Une crise de la dette est proche. Les effets de la crise sanitaire, de l’inflation, de la hausse des taux d’intérêten Occident et de la hausse globale du dollar ne cessent de fragiliser des pays déjà en proie à des difficultés de toute sorte. Sur les trois dernières années, 18 défauts de paiement ont été enregistrés dans dix pays en développement, soit plus qu’au cours des deux dernières décennies. Les plus à risque restent ceux à faible revenu, dont les emprunts sont pour près d’un tiers émis à taux variable. Environ 60% de ces pays sont considérés comme surendettés ou en phase de le devenir. Ainsi, selon l’ONU, 3,3 milliards de personnes souffrent du fait que leurs gouvernements sont contraints de privilégier le paiement des intérêts de la dette sur des investissements essentiels. Et en 2024, le coût global du service de la dette devrait augmenter de plus de 10% pour les pays en développement, et de 40% pour les pays plus pauvres. Face à cette situation aux conséquences économiques, politiques et sociales parfois désastreuses, les réformes en cours de l’architecture financière internationale n’apportent aucune réponse.

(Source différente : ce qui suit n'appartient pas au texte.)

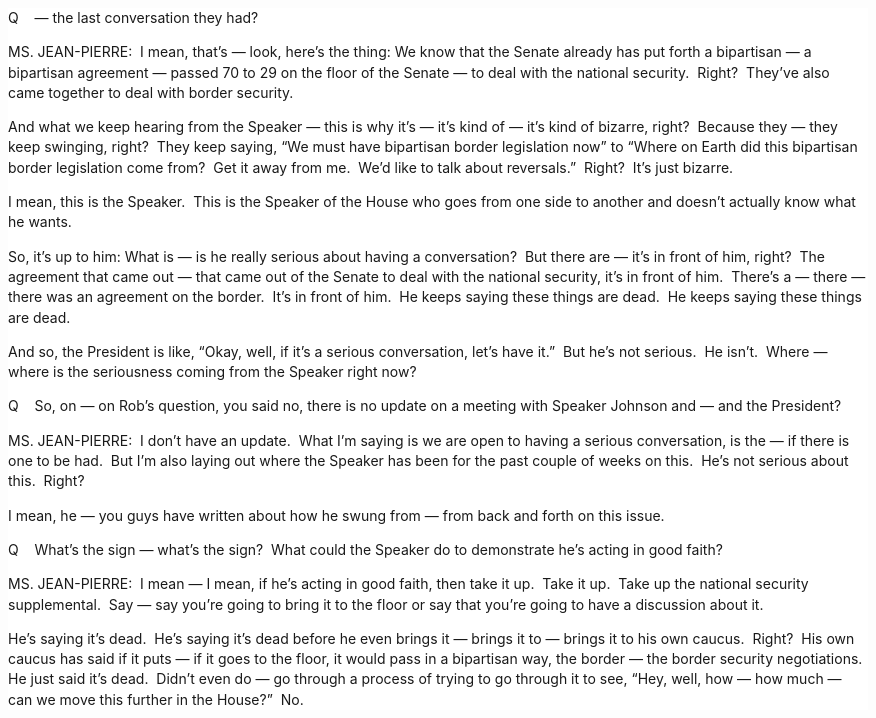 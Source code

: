 Q    — the last conversation they had?  
  
MS. JEAN-PIERRE:  I mean, that’s — look, here’s the thing: We know that
the Senate already has put forth a bipartisan — a bipartisan agreement —
passed 70 to 29 on the floor of the Senate — to deal with the national
security.  Right?  They’ve also came together to deal with border
security.   
  
And what we keep hearing from the Speaker — this is why it’s — it’s kind
of — it’s kind of bizarre, right?  Because they — they keep swinging,
right?  They keep saying, “We must have bipartisan border legislation
now” to “Where on Earth did this bipartisan border legislation come
from?  Get it away from me.  We’d like to talk about reversals.” 
Right?  It’s just bizarre.   
  
I mean, this is the Speaker.  This is the Speaker of the House who goes
from one side to another and doesn’t actually know what he wants.   
  
So, it’s up to him: What is — is he really serious about having a
conversation?  But there are — it’s in front of him, right?  The
agreement that came out — that came out of the Senate to deal with the
national security, it’s in front of him.  There’s a — there — there was
an agreement on the border.  It’s in front of him.  He keeps saying
these things are dead.  He keeps saying these things are dead.   
  
And so, the President is like, “Okay, well, if it’s a serious
conversation, let’s have it.”  But he’s not serious.  He isn’t.  Where —
where is the seriousness coming from the Speaker right now?  
  
Q    So, on — on Rob’s question, you said no, there is no update on a
meeting with Speaker Johnson and — and the President?   
  
MS. JEAN-PIERRE:  I don’t have an update.  What I’m saying is we are
open to having a serious conversation, is the — if there is one to be
had.  But I’m also laying out where the Speaker has been for the past
couple of weeks on this.  He’s not serious about this.  Right?  
  
I mean, he — you guys have written about how he swung from — from back
and forth on this issue.  
  
Q    What’s the sign — what’s the sign?  What could the Speaker do to
demonstrate he’s acting in good faith?  
  
MS. JEAN-PIERRE:  I mean — I mean, if he’s acting in good faith, then
take it up.  Take it up.  Take up the national security supplemental. 
Say — say you’re going to bring it to the floor or say that you’re going
to have a discussion about it.   
  
He’s saying it’s dead.  He’s saying it’s dead before he even brings it —
brings it to — brings it to his own caucus.  Right?  His own caucus has
said if it puts — if it goes to the floor, it would pass in a bipartisan
way, the border — the border security negotiations.  He just said it’s
dead.  Didn’t even do — go through a process of trying to go through it
to see, “Hey, well, how — how much — can we move this further in the
House?”  No.  
   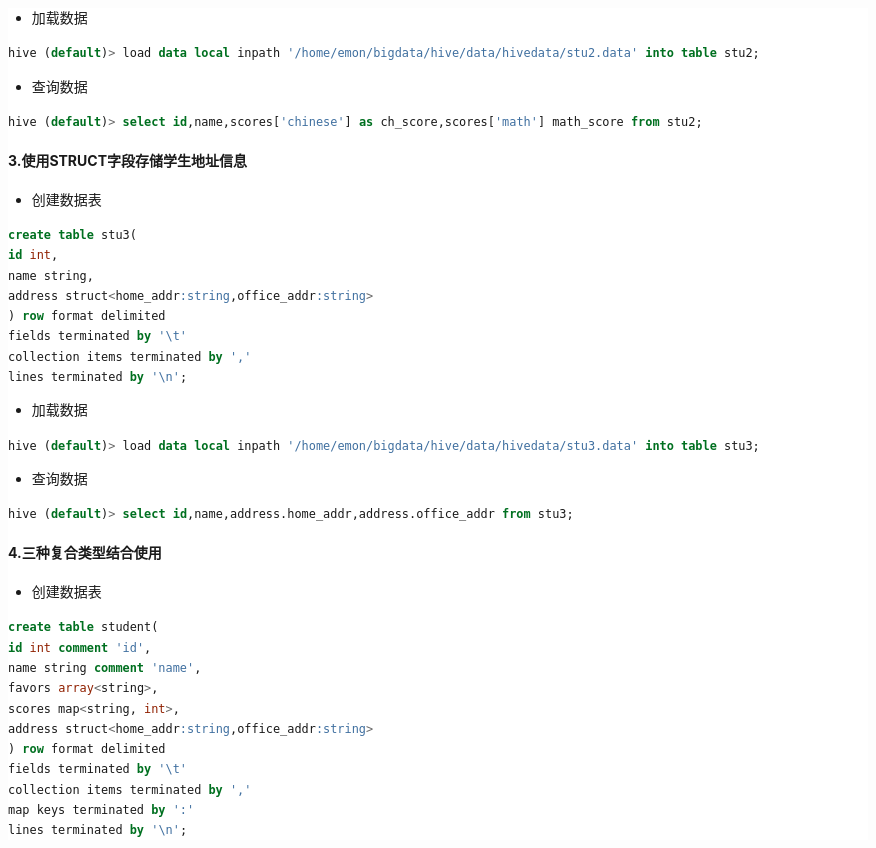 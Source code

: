 - 加载数据

```sql
hive (default)> load data local inpath '/home/emon/bigdata/hive/data/hivedata/stu2.data' into table stu2;
```

- 查询数据

```sql
hive (default)> select id,name,scores['chinese'] as ch_score,scores['math'] math_score from stu2;
```

#### 3.使用STRUCT字段存储学生地址信息

- 创建数据表

```sql
create table stu3(
id int,
name string,
address struct<home_addr:string,office_addr:string>
) row format delimited 
fields terminated by '\t'
collection items terminated by ','
lines terminated by '\n';
```

- 加载数据

```sql
hive (default)> load data local inpath '/home/emon/bigdata/hive/data/hivedata/stu3.data' into table stu3;
```

- 查询数据

```sql
hive (default)> select id,name,address.home_addr,address.office_addr from stu3;
```

#### 4.三种复合类型结合使用

- 创建数据表

```sql
create table student(
id int comment 'id',
name string comment 'name',
favors array<string>,
scores map<string, int>,
address struct<home_addr:string,office_addr:string>
) row format delimited 
fields terminated by '\t'
collection items terminated by ','
map keys terminated by ':'
lines terminated by '\n';
```
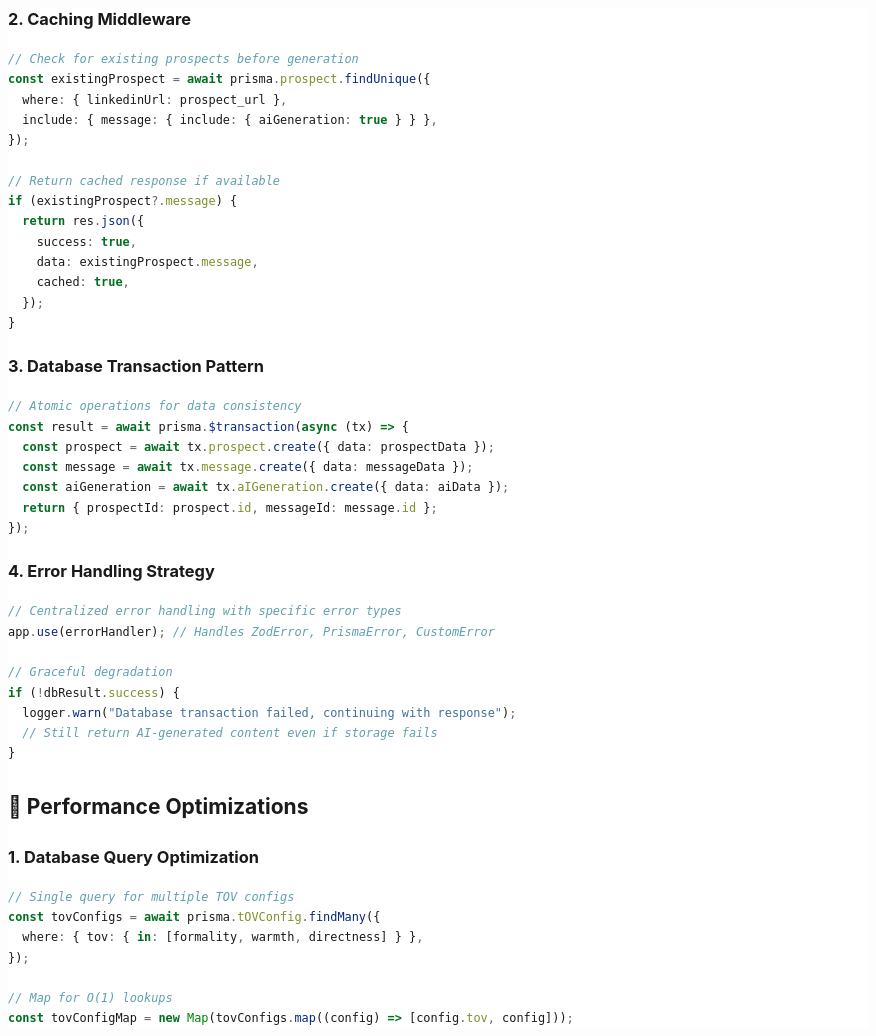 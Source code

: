 ### 2. Caching Middleware

```typescript
// Check for existing prospects before generation
const existingProspect = await prisma.prospect.findUnique({
  where: { linkedinUrl: prospect_url },
  include: { message: { include: { aiGeneration: true } } },
});

// Return cached response if available
if (existingProspect?.message) {
  return res.json({
    success: true,
    data: existingProspect.message,
    cached: true,
  });
}
```

### 3. Database Transaction Pattern

```typescript
// Atomic operations for data consistency
const result = await prisma.$transaction(async (tx) => {
  const prospect = await tx.prospect.create({ data: prospectData });
  const message = await tx.message.create({ data: messageData });
  const aiGeneration = await tx.aIGeneration.create({ data: aiData });
  return { prospectId: prospect.id, messageId: message.id };
});
```

### 4. Error Handling Strategy

```typescript
// Centralized error handling with specific error types
app.use(errorHandler); // Handles ZodError, PrismaError, CustomError

// Graceful degradation
if (!dbResult.success) {
  logger.warn("Database transaction failed, continuing with response");
  // Still return AI-generated content even if storage fails
}
```

## 🚀 Performance Optimizations

### 1. Database Query Optimization

```typescript
// Single query for multiple TOV configs
const tovConfigs = await prisma.tOVConfig.findMany({
  where: { tov: { in: [formality, warmth, directness] } },
});

// Map for O(1) lookups
const tovConfigMap = new Map(tovConfigs.map((config) => [config.tov, config]));
```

Les institutions occidentales contraintes de se réinventer?
Les programmes du FMI et de la Banque mondiale imposés depuis quatre décennies en vertu du Consensus de Washington connaissent un rejet grandissant. L’été dernier, le président Tunisien Kais Saied avait notamment refusé un prêt du FMI de 1.9 milliard. Dans un monde de surcroît fragmenté, les institutions financières occidentales sont contraintes de se réinventer.
Le 9 octobre dernier s’ouvraient ainsi, pour la première fois en Afrique depuis 50 ans, les réunions annuelles du FMI et de la Banque mondiale à Marrakech. Au programme : réforme des institutions de Bretton Woods et financement climatique. L’objectif : teinter les nouveaux prêts d’un vert clair qui laisseraient presque croire à des dons. Depuis plusieurs années déjà, le FMI propose des prêts à des taux proches de zéro et à échéance 20 ans avec pour objectif de « financer l’action climatique » dans les pays les plus pauvres. Alors que la contribution de ces derniers dans les émissions de carbone mondiale est quasi nulle, et que les pays du Nord n’ont pas tenu, selon les échéances décidées, leur engagement de financer à hauteur de 100 milliards de dollars annuels les plus pauvres dans leur politique climatique…
Les États-Unis peuvent appliquer un droit de veto systématique aux décisions importantes qui nécessitent, toutes, 85% des votes à minima.
Parallèlement, ces réunions ont soulevé la question fondamentale de la gouvernance de ces institutions – largement dirigées par les pays occidentaux et pourtant créées pour stabiliser le système financier international au lendemain de la Seconde guerre mondiale. Aucun changement véritable n’a été négocié puisque les pays émergents (où figurent les BRICS) conservent une place très minoritaire et non influente tandis que l’Afrique subsaharienne n’a obtenu qu’un troisième siège, peu significatif, au Conseil d’administration du FMI.
Dans ces deux institutions, les droits de vote de chaque pays dépendent de leur quote-part (contribution au capital des institutions) calculée, de manière arbitraire, selon leur poids économique et géopolitique dans le monde. Les États-Unis détiennent 17,4% des votes, la Chine 6,4% (alors que son économie représente 20% du PIB mondial environ) et l’Allemagne 5,6%… Ce qui permet à l’Occident de réunir aisément une majorité, et aux États-Unis d’appliquer un droit de veto systématique aux décisions importantes qui nécessitent, toutes, 85% des votes à minima.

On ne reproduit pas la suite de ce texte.